Article ID Journal Published Year Pages File Type
424665 Future Generation Computer Systems 2013 13 Pages PDF
Abstract

As big-data processing and analysis dominates the usage of the Cloud systems, the need for Cloud-hosted data scheduling and optimization services increases. One key component for such a service is to provide available bandwidth and achievable throughput estimation capabilities, since all scheduling and optimization decisions would be built on top of this information. The biggest challenge in providing these estimation capabilities is the dynamic decision of what proportion of the actual dataset, when transferred, would give us an accurate estimate of the bandwidth and throughput achieved by transferring the whole data set. That proportion of data is called the sampling size (or the probe size).
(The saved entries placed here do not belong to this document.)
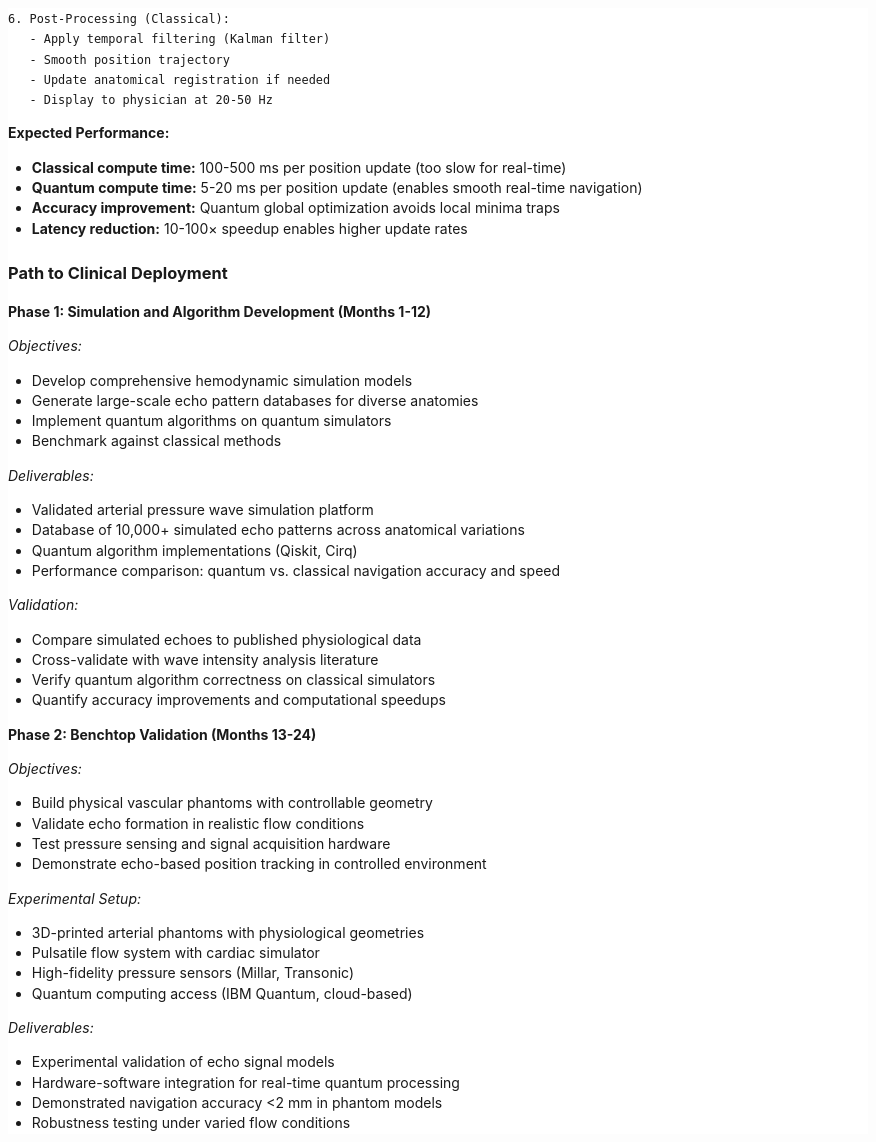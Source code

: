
 ```
6. Post-Processing (Classical):
   - Apply temporal filtering (Kalman filter)
   - Smooth position trajectory
   - Update anatomical registration if needed
   - Display to physician at 20-50 Hz
```

**Expected Performance:**

- **Classical compute time:** 100-500 ms per position update (too slow for real-time)
- **Quantum compute time:** 5-20 ms per position update (enables smooth real-time navigation)
- **Accuracy improvement:** Quantum global optimization avoids local minima traps
- **Latency reduction:** 10-100× speedup enables higher update rates

### Path to Clinical Deployment

**Phase 1: Simulation and Algorithm Development (Months 1-12)**

*Objectives:*
- Develop comprehensive hemodynamic simulation models
- Generate large-scale echo pattern databases for diverse anatomies
- Implement quantum algorithms on quantum simulators
- Benchmark against classical methods

*Deliverables:*
- Validated arterial pressure wave simulation platform
- Database of 10,000+ simulated echo patterns across anatomical variations
- Quantum algorithm implementations (Qiskit, Cirq)
- Performance comparison: quantum vs. classical navigation accuracy and speed

*Validation:*
- Compare simulated echoes to published physiological data
- Cross-validate with wave intensity analysis literature
- Verify quantum algorithm correctness on classical simulators
- Quantify accuracy improvements and computational speedups

**Phase 2: Benchtop Validation (Months 13-24)**

*Objectives:*
- Build physical vascular phantoms with controllable geometry
- Validate echo formation in realistic flow conditions
- Test pressure sensing and signal acquisition hardware
- Demonstrate echo-based position tracking in controlled environment

*Experimental Setup:*
- 3D-printed arterial phantoms with physiological geometries
- Pulsatile flow system with cardiac simulator
- High-fidelity pressure sensors (Millar, Transonic)
- Quantum computing access (IBM Quantum, cloud-based)

*Deliverables:*
- Experimental validation of echo signal models
- Hardware-software integration for real-time quantum processing
- Demonstrated navigation accuracy <2 mm in phantom models
- Robustness testing under varied flow conditions
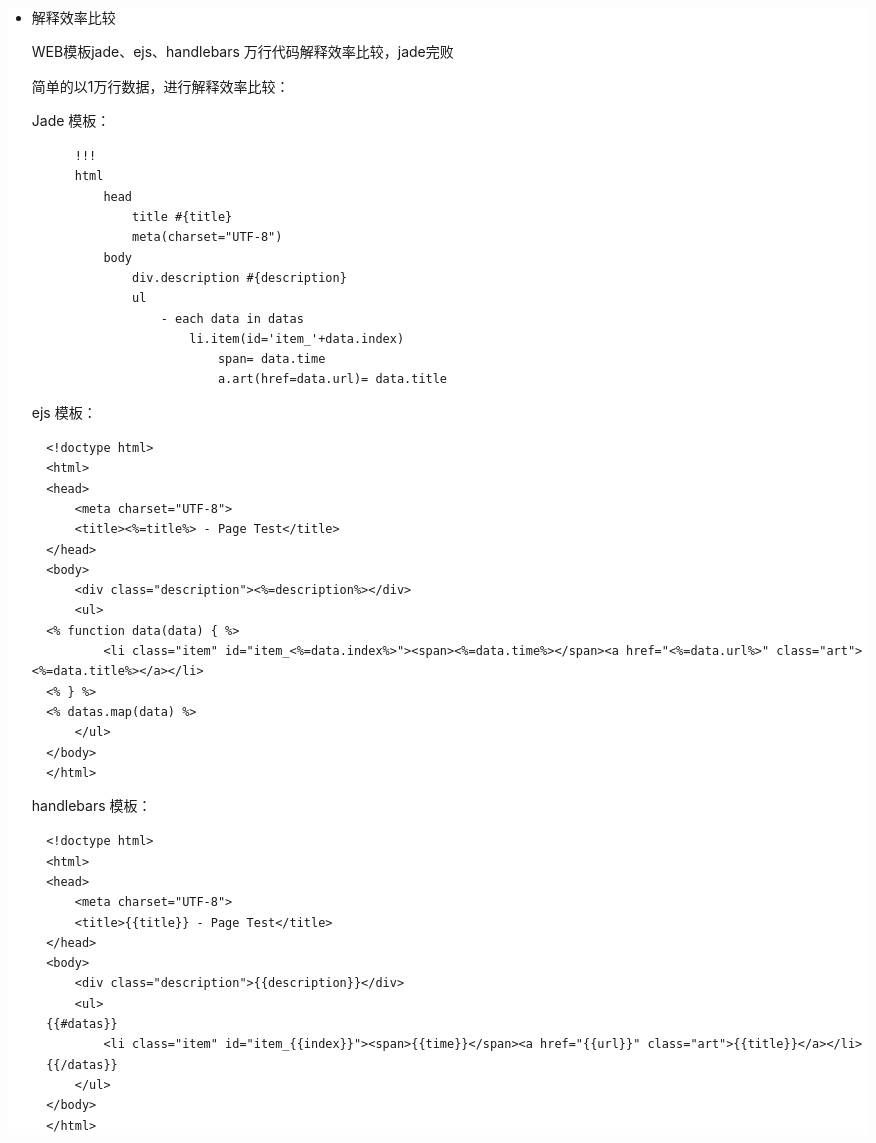 - 解释效率比较

    WEB模板jade、ejs、handlebars 万行代码解释效率比较，jade完败

    简单的以1万行数据，进行解释效率比较：

    Jade 模板：
    
            !!!
            html
                head
                    title #{title}
                    meta(charset="UTF-8")
                body
                    div.description #{description}
                    ul
                        - each data in datas
                            li.item(id='item_'+data.index)
                                span= data.time
                                a.art(href=data.url)= data.title

    ejs 模板：
    
        <!doctype html>
        <html>
        <head>
            <meta charset="UTF-8">
            <title><%=title%> - Page Test</title>
        </head>
        <body>
            <div class="description"><%=description%></div>
            <ul>
        <% function data(data) { %>
                <li class="item" id="item_<%=data.index%>"><span><%=data.time%></span><a href="<%=data.url%>" class="art"><%=data.title%></a></li>
        <% } %>
        <% datas.map(data) %>
            </ul>
        </body>
        </html>

    handlebars 模板：
    
        <!doctype html>
        <html>
        <head>
            <meta charset="UTF-8">
            <title>{{title}} - Page Test</title>
        </head>
        <body>
            <div class="description">{{description}}</div>
            <ul>
        {{#datas}}
                <li class="item" id="item_{{index}}"><span>{{time}}</span><a href="{{url}}" class="art">{{title}}</a></li>
        {{/datas}}
            </ul>
        </body>
        </html>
Although small fixed sample sizes worked well for high-latency low-bandwidth networks in the past, high-bandwidth networks require much larger and more dynamic sample sizes, since an accurate estimation now also depends on how fast the transfer protocol can saturate that fat network link. In this study, we present a model to decide the optimal sampling size based on the data size and estimated capacity of the network. Our results show that the predicted sampling size is very accurate compared to the targeted best sampling size for a certain file transfer in a majority of the cases.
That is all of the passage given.